Mark Haddon, en su novela de sherlockiano título El curioso incidente del perro a medianoche, dice refiriéndose al problema de Monty Hall: «Demuestra que la intuición puede hacer a veces que nos equivoquemos. Y la intuición es lo que la gente utiliza en la vida para tomar decisiones. Pero la lógica puede ayudarte a deducir la respuesta correcta». La mayoría de las personas concede un gran crédito a su intuición, pero dilemas como el de Monty Hall pueden hacer que empecemos a cuestionar muchas aparentes certezas intuitivas.
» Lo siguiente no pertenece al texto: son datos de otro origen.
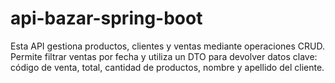 # api-bazar-spring-boot
Esta API gestiona productos, clientes y ventas mediante operaciones CRUD. Permite filtrar ventas por fecha y utiliza un DTO para devolver datos clave: código de venta, total, cantidad de productos, nombre y apellido del cliente.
Es cierto que la intuición es capaz de establecer rápidas relaciones de causa-efecto, pero también coincide casi siempre con lo que decía Einstein del sentido común: es el depósito de prejuicios adquiridos antes de los dieciocho años; a menudo es «poco más que un atajo cognitivo que nos depara una ilusión de percepción, cuando en realidad nos deja en la inopia respecto al mundo que nos rodea[227]». Si nos dejamos llevar por la intuición, por el pensamiento Watson, por nuestro deseo de encontrar rápidamente causas y explicaciones, es seguro que lo lograremos, pero los resultados serán casi siempre erróneos cuando la situación a la que nos enfrentemos se salga de lo trivial o lo convencional, y ya sabemos que los casos que estudia Holmes nunca son convencionales. Los guionistas experimentados también saben que cuando escriben llevados por una inspiración súbita a menudo lo que hacen es repetir algo que vieron la semana pasada en otra serie o película. El productor ejecutivo de la serie Luz de luna (Moonlighting) contaba que cuando un nuevo guionista escribía un capítulo de prueba para la serie, era frecuente que incluyera una escena en la que los dos protagonistas estaban atados uno al otro, lo que daba pie a una situación de alta tensión sexual; aunque esos guionistas calificaban su escena como «originalísima», la realidad es que en el primer capítulo de la serie se había incluido precisamente una escena idéntica. Es obvio que Holmes también es asaltado por pensamientos e hipótesis puramente intuitivas (aunque ya sabemos que su intuición está muy bien educada y es altamente especializada) y que tiene emociones, pero también sabe que no debe dejarse llevar por ellas, sino ponerlas a su servicio. Invertir, en definitiva, la célebre sentencia: «Nuestras razones son las esclavas de nuestras pasiones», al menos en el curso de una investigación. Otro asunto es que el deseo de comprenderlo todo, como le sucede a Holmes, sea en sí mismo una pasión, y que esa obsesión y deseo sea lo que le lleva a dedicar horas y horas a aprender más y más cosas, a mejorar su capacidad de observación y reflexión, a buscar respuestas inesperadas y a formular preguntas insólitas. Sherlock Holmes siempre pone a prueba sus hipótesis porque sabe que es necesario distinguir las opiniones apresuradas de los hechos contrastados para no ser víctima de la intuición, siguiendo en gran parte las etapas del método científico propuesto por Francis Bacon.